Business & Finance

April 23, 2003

Viacom Inc. agreed to buy out AOL Time Warner's 50 percent stake in their jointly owned cable-TV network, Comedy Central, for $1.2 billion in cash. AOL Time Warner chief executive Richard Parsons said the sale, and disposals of other "nonstrategic assets," would help the company reach debt-reduction goals. The media and entertainment titan owes creditors more than $26 billion.

As expected, two major oil producers in Russia announced

a merger that will make their combined company the industry's sixth largest. Yukos said it agreed to pay $3 billion in cash and stock to acquire smaller rival Sibneft in stages by year's end. It was the second major deal affecting Russia's oil industry in three months. In February, BP of Britain agreed to a $7 billion joint venture with the Tyumen group, Russia's third-largest producer. Analysts suggested that the magnitude of the Yukos-Sibneft merger was likely to make the combined company immune to a future buyout by foreign investors. Yukos and Sibneft tried to merge in 1998, but that deal ultimately collapsed.

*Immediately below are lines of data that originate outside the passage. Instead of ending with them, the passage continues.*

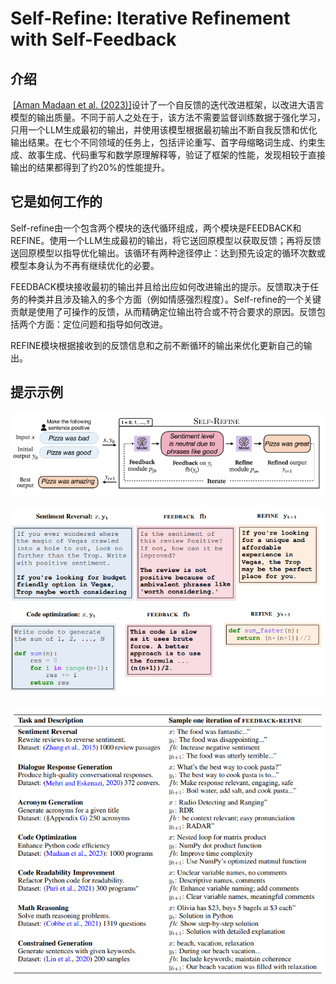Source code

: # Self-Refine: Iterative Refinement with Self-Feedback



## 介绍

​		[\[Aman Madaan et al. (2023)\]](https://arxiv.org/abs/2303.17651)设计了一个自反馈的迭代改进框架，以改进大语言模型的输出质量。不同于前人之处在于，该方法不需要监督训练数据于强化学习，只用一个LLM生成最初的输出，并使用该模型根据最初输出不断自我反馈和优化输出结果。在七个不同领域的任务上，包括评论重写、首字母缩略词生成、约束生成、故事生成、代码重写和数学原理解释等，验证了框架的性能，发现相较于直接输出的结果都得到了约20%的性能提升。

## 它是如何工作的

​		Self-refine由一个包含两个模块的迭代循环组成，两个模块是FEEDBACK和REFINE。使用一个LLM生成最初的输出，将它送回原模型以获取反馈；再将反馈送回原模型以指导优化输出。该循环有两种途径停止：达到预先设定的循环次数或模型本身认为不再有继续优化的必要。

​		FEEDBACK模块接收最初的输出并且给出应如何改进输出的提示。反馈取决于任务的种类并且涉及输入的多个方面（例如情感强烈程度）。Self-refine的一个关键贡献是使用了可操作的反馈，从而精确定位输出符合或不符合要求的原因。反馈包括两个方面：定位问题和指导如何改进。

​		REFINE模块根据接收到的反馈信息和之前不断循环的输出来优化更新自己的输出。

## 提示示例

![](./095927.png)

![](./101823.png)

![](./102700.png)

First Boston, the troubled investment banking subsidiary of Credit Suisse, will neither be sold nor spun off, the latter's new chairman said. Walter Kielholz told the Financial Times, "The buildup of [First Boston] has been ambitious and painful ..." But "investment banking is a business that we want to be in," he said. According to the newspaper, First Boston "has been blighted by poor markets, the $11.5 billion acquisition of [rival] Donaldson, Lufkin & Jenrette ... and damaging scandals in the US." Last December, it was one of 10 brokerages that agreed to pay millions of dollars in fines, end the links between their research and investment banking operations, and fund independent stock research for investors in a settlement negotiated with New York State's attorney general.